## AIM OF THE EXERCISE
Print exactly the lines below between the line holding "Official [bundler spec" and the line holding "## Acknowledgements", inclusive, and nothing more.

Rendered images with source text
= Beginning of Section =
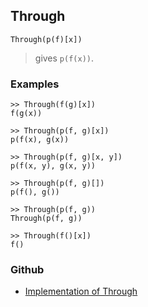 ## Through

```
Through(p(f)[x])
```

> gives `p(f(x))`. 

### Examples

```
>> Through(f(g)[x])
f(g(x))
 
>> Through(p(f, g)[x])
p(f(x), g(x))
 
>> Through(p(f, g)[x, y])
p(f(x, y), g(x, y))
 
>> Through(p(f, g)[])
p(f(), g())
 
>> Through(p(f, g))
Through(p(f, g))
 
>> Through(f()[x])
f()
```

### Github

* [Implementation of Through](https://github.com/axkr/symja_android_library/blob/master/symja_android_library/matheclipse-core/src/main/java/org/matheclipse/core/builtin/StructureFunctions.java#L2239) 
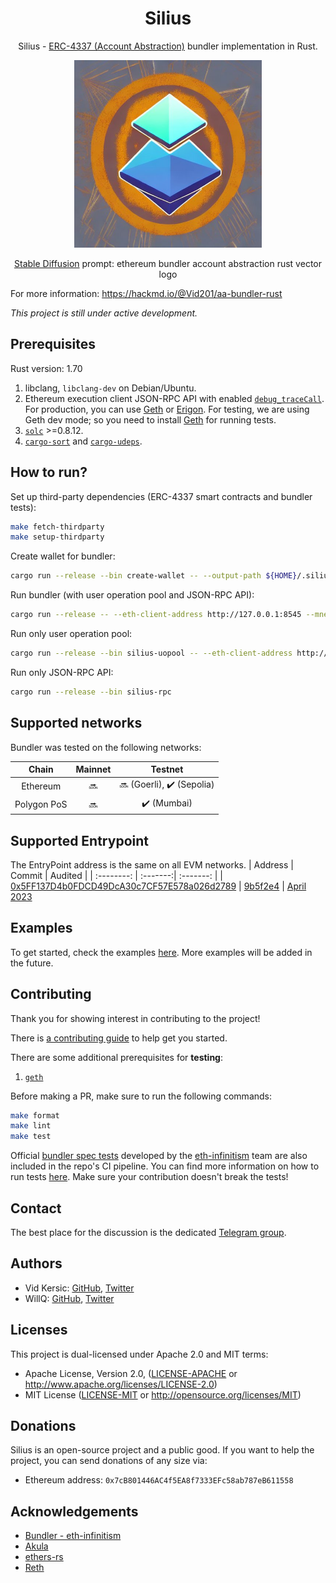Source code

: # <h1 align="center"> Silius </h1>

<p align="center">Silius - <a href="https://eips.ethereum.org/EIPS/eip-4337">ERC-4337 (Account Abstraction)</a> bundler implementation in Rust.</p>

<p align="center">
    <img src="./docs/images/logo.jpeg" width="300" height="300">
</p>

<p align="center"><a href="https://huggingface.co/spaces/stabilityai/stable-diffusion">Stable Diffusion</a> prompt: ethereum bundler account abstraction rust vector logo<p>

For more information: https://hackmd.io/@Vid201/aa-bundler-rust

<i>This project is still under active development.</i>

## Prerequisites

Rust version: 1.70

1. libclang, `libclang-dev` on Debian/Ubuntu.
2. Ethereum execution client JSON-RPC API with enabled [`debug_traceCall`](https://geth.ethereum.org/docs/interacting-with-geth/rpc/ns-debug#debug_tracecall). For production, you can use [Geth](https://github.com/ethereum/go-ethereum) or [Erigon](https://github.com/ledgerwatch/erigon). For testing, we are using Geth dev mode; so you need to install [Geth](https://geth.ethereum.org/docs/getting-started/installing-geth) for running tests.
3. [`solc`](https://docs.soliditylang.org/en/v0.8.17/installing-solidity.html) >=0.8.12.
4. [`cargo-sort`](https://crates.io/crates/cargo-sort) and [`cargo-udeps`](https://crates.io/crates/cargo-udeps).

## How to run?

Set up third-party dependencies (ERC-4337 smart contracts and bundler tests):

```bash
make fetch-thirdparty
make setup-thirdparty
```

Create wallet for bundler:

```bash
cargo run --release --bin create-wallet -- --output-path ${HOME}/.silius --chain-id 5
```

Run bundler (with user operation pool and JSON-RPC API): 

```bash
cargo run --release -- --eth-client-address http://127.0.0.1:8545 --mnemonic-file ${HOME}/.silius/0xf39Fd6e51aad88F6F4ce6aB8827279cffFb92266 --beneficiary 0xf39Fd6e51aad88F6F4ce6aB8827279cffFb92266 --gas-factor 600 --min-balance 1 --entry-points 0x5FF137D4b0FDCD49DcA30c7CF57E578a026d2789 --min-stake 1 --min-unstake-delay 0 --min-priority-fee-per-gas 0 --max-verification-gas 1500000
```

Run only user operation pool:

```bash
cargo run --release --bin silius-uopool -- --eth-client-address http://127.0.0.1:8545 --entry-points 0x5FF137D4b0FDCD49DcA30c7CF57E578a026d2789 --min-stake 1 --min-unstake-delay 0 --min-priority-fee-per-gas 0 --max-verification-gas 1500000
```

Run only JSON-RPC API: 

```bash
cargo run --release --bin silius-rpc
```

## Supported networks

Bundler was tested on the following networks:

| Chain         | Mainnet   | Testnet                                       |
| :--------:    | :-------: | :-------:                                     |
| Ethereum      | :soon:    | :soon: (Goerli), :heavy_check_mark: (Sepolia) |
| Polygon PoS   | :soon:    | :heavy_check_mark: (Mumbai)                   |

## Supported Entrypoint
The EntryPoint address is the same on all EVM networks.
| Address         | Commit   | Audited                                       |
| :--------:      | :-------:| :-------:                                     |
| [0x5FF137D4b0FDCD49DcA30c7CF57E578a026d2789](https://blockscan.com/address/0x5FF137D4b0FDCD49DcA30c7CF57E578a026d2789) | [9b5f2e4](https://github.com/eth-infinitism/account-abstraction/commit/9b5f2e4bb30a81aa30761749d9e2e43fee64c768) | [April 2023](https://blog.openzeppelin.com/eip-4337-ethereum-account-abstraction-incremental-audit)


## Examples

To get started, check the examples [here](./examples/). More examples will be added in the future.

## Contributing

Thank you for showing interest in contributing to the project!

There is [a contributing guide](./CONTRIBUTING.md) to help get you started.

There are some additional prerequisites for **testing**:

1. [`geth`](https://geth.ethereum.org/docs/getting-started/installing-geth)

Before making a PR, make sure to run the following commands:

```bash
make format
make lint
make test
```

Official [bundler spec tests](https://github.com/eth-infinitism/bundler-spec-tests) developed by the [eth-infinitism](https://github.com/eth-infinitism/) team are also included in the repo's CI pipeline. You can find more information on how to run tests [here](https://github.com/eth-infinitism/bundler-spec-tests). Make sure your contribution doesn't break the tests!

## Contact

The best place for the discussion is the dedicated [Telegram group](https://t.me/+sKeRcN4j3MM3NmNk).

## Authors

- Vid Kersic: [GitHub](https://github.com/Vid201), [Twitter](https://twitter.com/vidkersic)
- WillQ: [GitHub](https://github.com/zsluedem), [Twitter](https://twitter.com/zsluedem06)

## Licenses

This project is dual-licensed under Apache 2.0 and MIT terms:

- Apache License, Version 2.0, ([LICENSE-APACHE](LICENSE-APACHE) or http://www.apache.org/licenses/LICENSE-2.0)
- MIT License ([LICENSE-MIT](LICENSE-MIT) or http://opensource.org/licenses/MIT)

## Donations

Silius is an open-source project and a public good. If you want to help the project, you can send donations of any size via:

- Ethereum address: `0x7cB801446AC4f5EA8f7333EFc58ab787eB611558`

## Acknowledgements

- [Bundler - eth-infinitism](https://github.com/eth-infinitism/bundler)
- [Akula](https://github.com/akula-bft/akula)
- [ethers-rs](https://github.com/gakonst/ethers-rs)
- [Reth](https://github.com/paradigmxyz/reth)

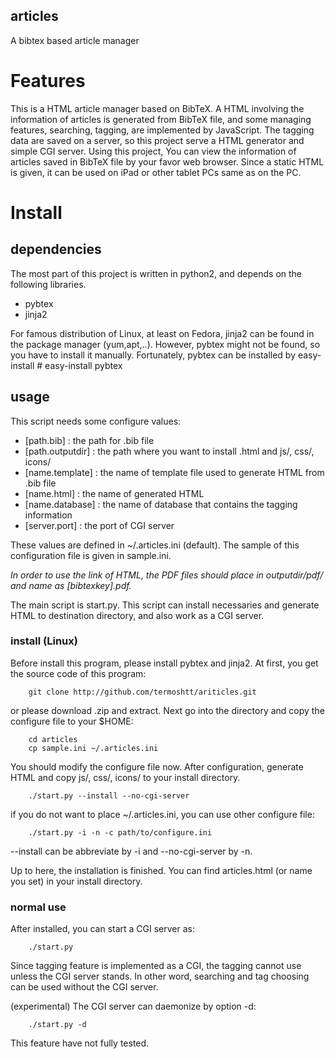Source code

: articles
-------------------------

A bibtex based article manager

# Features
This is a HTML article manager based on BibTeX.
A HTML involving the information of articles is generated from BibTeX file,
and some managing features, searching, tagging, are implemented by JavaScript.
The tagging data are saved on a server,
so this project serve a HTML generator and simple CGI server.
Using this project,
You can view the information of articles saved in BibTeX file by your favor web browser.
Since a static HTML is given,
it can be used on iPad or other tablet PCs same as on the PC.

# Install
## dependencies
The most part of this project is written in python2,
and depends on the following libraries.
* pybtex
* jinja2

For famous distribution of Linux, at least on Fedora,
jinja2 can be found in the package manager (yum,apt,..).
However, pybtex might not be found,
so you have to install it manually.
Fortunately, pybtex can be installed by easy-install
    # easy-install pybtex

## usage
This script needs some configure values:
* [path.bib]        : the path for .bib file
* [path.outputdir]  : the path where you want to install .html and js/, css/, icons/
* [name.template]   : the name of template file used to generate HTML from .bib file
* [name.html]       : the name of generated HTML
* [name.database]   : the name of database that contains the tagging information
* [server.port]     : the port of CGI server

These values are defined in ~/.articles.ini (default).
The sample of this configuration file is given in sample.ini.

*In order to use the link of HTML, the PDF files should place in outputdir/pdf/
and name as [bibtexkey].pdf.*

The main script is start.py.
This script can install necessaries and generate HTML to destination directory,
and also work as a CGI server.

### install (Linux)
Before install this program, please install pybtex and jinja2.
At first, you get the source code of this program:
```shell
    git clone http://github.com/termoshtt/ariticles.git
```
or please download .zip and extract.
Next go into the directory and copy the configure file to your $HOME:
```shell
    cd articles
    cp sample.ini ~/.articles.ini
```
You should modify the configure file now.
After configuration, generate HTML and copy js/, css/, icons/ to your install directory.
```shell
    ./start.py --install --no-cgi-server
```
if you do not want to place ~/.articles.ini, you can use other configure file:
```shell
    ./start.py -i -n -c path/to/configure.ini
```
--install can be abbreviate by -i and --no-cgi-server by -n.

Up to here, the installation is finished.
You can find articles.html (or name you set) in your install directory.

### normal use
After installed, you can start a CGI server as:
```shell
    ./start.py
```
Since tagging feature is implemented as a CGI,
the tagging cannot use unless the CGI server stands.
In other word, searching and tag choosing can be used without the CGI server.

(experimental)
The CGI server can daemonize by option -d:
```shell
    ./start.py -d
```
This feature have not fully tested.

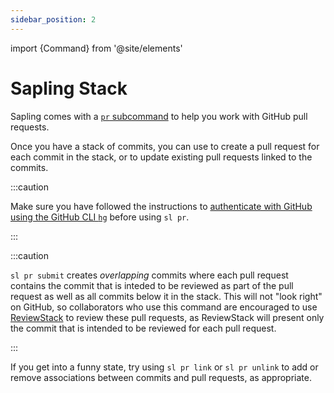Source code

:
 ```yaml
---
sidebar_position: 2
---
```


import {Command} from '@site/elements'

# Sapling Stack

Sapling comes with a [`pr` subcommand](../commands/pr.md) to help you work with GitHub pull requests.

Once you have a stack of commits, you can use <Command name="pr" linkText="sl pr submit" /> to create a pull request for each commit in the stack, or to update existing pull requests linked to the commits.

:::caution

Make sure you have followed the instructions to [authenticate with GitHub using the GitHub CLI `hg`](../introduction/getting-started#authenticating-with-github) before using `sl pr`.

:::

:::caution

`sl pr submit` creates _overlapping_ commits where each pull request contains the commit that is inteded to be reviewed as part of the pull request as well as all commits below it in the stack. This will not "look right" on GitHub, so collaborators who use this command are encouraged to use [ReviewStack](../addons/reviewstack.md) to review these pull requests, as ReviewStack will present only the commit that is intended to be reviewed for each pull request.

:::

If you get into a funny state, try using `sl pr link` or `sl pr unlink` to add or remove associations between commits and pull requests, as appropriate.
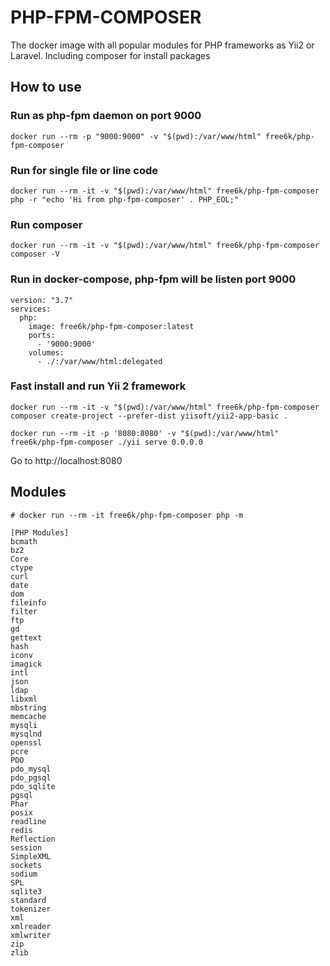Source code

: # PHP-FPM-COMPOSER
The docker image with all popular modules for PHP frameworks as Yii2 or Laravel. Including composer for install packages

## How to use
### Run as php-fpm daemon on port 9000
```
docker run --rm -p "9000:9000" -v "$(pwd):/var/www/html" free6k/php-fpm-composer
```
### Run for single file or line code
```
docker run --rm -it -v "$(pwd):/var/www/html" free6k/php-fpm-composer php -r "echo 'Hi from php-fpm-composer' . PHP_EOL;"
```
### Run composer
```
docker run --rm -it -v "$(pwd):/var/www/html" free6k/php-fpm-composer composer -V
```
### Run in docker-compose, php-fpm will be listen port 9000
```
version: "3.7"
services:
  php:
    image: free6k/php-fpm-composer:latest
    ports:
      - '9000:9000'
    volumes:
      - ./:/var/www/html:delegated
```
### Fast install and run Yii 2 framework
```
docker run --rm -it -v "$(pwd):/var/www/html" free6k/php-fpm-composer composer create-project --prefer-dist yiisoft/yii2-app-basic .

docker run --rm -it -p '8080:8080' -v "$(pwd):/var/www/html" free6k/php-fpm-composer ./yii serve 0.0.0.0
```
Go to http://localhost:8080

## Modules
```
# docker run --rm -it free6k/php-fpm-composer php -m

[PHP Modules]
bcmath
bz2
Core
ctype
curl
date
dom
fileinfo
filter
ftp
gd
gettext
hash
iconv
imagick
intl
json
ldap
libxml
mbstring
memcache
mysqli
mysqlnd
openssl
pcre
PDO
pdo_mysql
pdo_pgsql
pdo_sqlite
pgsql
Phar
posix
readline
redis
Reflection
session
SimpleXML
sockets
sodium
SPL
sqlite3
standard
tokenizer
xml
xmlreader
xmlwriter
zip
zlib
```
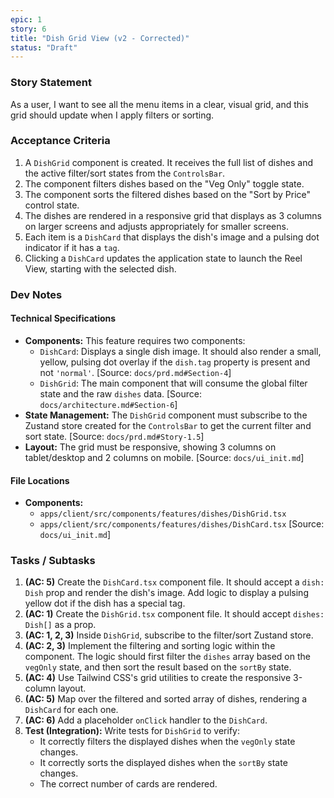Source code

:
 ```yaml
---
epic: 1
story: 6
title: "Dish Grid View (v2 - Corrected)"
status: "Draft"
---
```


### Story Statement

As a user, I want to see all the menu items in a clear, visual grid, and this grid should update when I apply filters or sorting.

### Acceptance Criteria

1.  A `DishGrid` component is created. It receives the full list of dishes and the active filter/sort states from the `ControlsBar`.
2.  The component filters dishes based on the "Veg Only" toggle state.
3.  The component sorts the filtered dishes based on the "Sort by Price" control state.
4.  The dishes are rendered in a responsive grid that displays as 3 columns on larger screens and adjusts appropriately for smaller screens.
5.  Each item is a `DishCard` that displays the dish's image and a pulsing dot indicator if it has a `tag`.
6.  Clicking a `DishCard` updates the application state to launch the Reel View, starting with the selected dish.

### Dev Notes

#### Technical Specifications

*   **Components:** This feature requires two components:
    *   `DishCard`: Displays a single dish image. It should also render a small, yellow, pulsing dot overlay if the `dish.tag` property is present and not `'normal'`. [Source: `docs/prd.md#Section-4`]
    *   `DishGrid`: The main component that will consume the global filter state and the raw `dishes` data. [Source: `docs/architecture.md#Section-6`]
*   **State Management:** The `DishGrid` component must subscribe to the Zustand store created for the `ControlsBar` to get the current filter and sort state. [Source: `docs/prd.md#Story-1.5`]
*   **Layout:** The grid must be responsive, showing 3 columns on tablet/desktop and 2 columns on mobile. [Source: `docs/ui_init.md`]

#### File Locations

*   **Components:**
    *   `apps/client/src/components/features/dishes/DishGrid.tsx`
    *   `apps/client/src/components/features/dishes/DishCard.tsx`
    [Source: `docs/ui_init.md`]

### Tasks / Subtasks

1.  **(AC: 5)** Create the `DishCard.tsx` component file. It should accept a `dish: Dish` prop and render the dish's image. Add logic to display a pulsing yellow dot if the dish has a special tag.
2.  **(AC: 1)** Create the `DishGrid.tsx` component file. It should accept `dishes: Dish[]` as a prop.
3.  **(AC: 1, 2, 3)** Inside `DishGrid`, subscribe to the filter/sort Zustand store.
4.  **(AC: 2, 3)** Implement the filtering and sorting logic within the component. The logic should first filter the `dishes` array based on the `vegOnly` state, and then sort the result based on the `sortBy` state.
5.  **(AC: 4)** Use Tailwind CSS's grid utilities to create the responsive 3-column layout.
6.  **(AC: 5)** Map over the filtered and sorted array of dishes, rendering a `DishCard` for each one.
7.  **(AC: 6)** Add a placeholder `onClick` handler to the `DishCard`.
8.  **Test (Integration):** Write tests for `DishGrid` to verify:
    *   It correctly filters the displayed dishes when the `vegOnly` state changes.
    *   It correctly sorts the displayed dishes when the `sortBy` state changes.
    *   The correct number of cards are rendered.
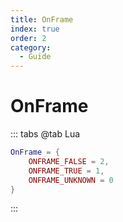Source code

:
 ```yaml
---
title: OnFrame
index: true
order: 2
category:
  - Guide
---
```


# OnFrame
::: tabs
@tab Lua
```lua
OnFrame = {
    ONFRAME_FALSE = 2,
    ONFRAME_TRUE = 1,
    ONFRAME_UNKNOWN = 0
}
```
:::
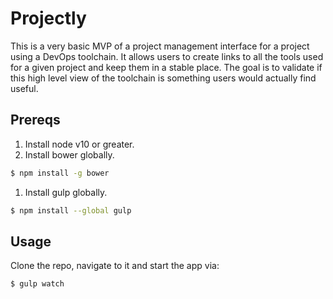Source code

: # Projectly

This is a very basic MVP of a project management interface for a project using a DevOps toolchain. It allows users to create links to all the tools used for a given project and keep them in a stable place. The goal is to validate if this high level view of the toolchain is something users would actually find useful.

## Prereqs

1. Install node v10 or greater.
1. Install bower globally.

```sh
$ npm install -g bower
```

1. Install gulp globally.

```sh
$ npm install --global gulp
```

## Usage

Clone the repo, navigate to it and start the app via:

```sh
$ gulp watch
```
= End of Section =
## RESPONSE FOR THIS EXERCISE
Official [bundler spec tests](https://github.com/eth-infinitism/bundler-spec-tests) developed by the [eth-infinitism](https://github.com/eth-infinitism/) team are also included in the repo's CI pipeline. You can find more information on how to run tests [here](https://github.com/eth-infinitism/bundler-spec-tests). Make sure your contribution doesn't break the tests!

## Contact

The best place for the discussion is the dedicated [Telegram group](https://t.me/+sKeRcN4j3MM3NmNk).

## Authors

- Vid Kersic: [GitHub](https://github.com/Vid201), [Twitter](https://twitter.com/vidkersic)
- WillQ: [GitHub](https://github.com/zsluedem), [Twitter](https://twitter.com/zsluedem06)

## Licenses

This project is dual-licensed under Apache 2.0 and MIT terms:

- Apache License, Version 2.0, ([LICENSE-APACHE](LICENSE-APACHE) or http://www.apache.org/licenses/LICENSE-2.0)
- MIT License ([LICENSE-MIT](LICENSE-MIT) or http://opensource.org/licenses/MIT)

## Donations

Silius is an open-source project and a public good. If you want to help the project, you can send donations of any size via:

- Ethereum address: `0x7cB801446AC4f5EA8f7333EFc58ab787eB611558`

## Acknowledgements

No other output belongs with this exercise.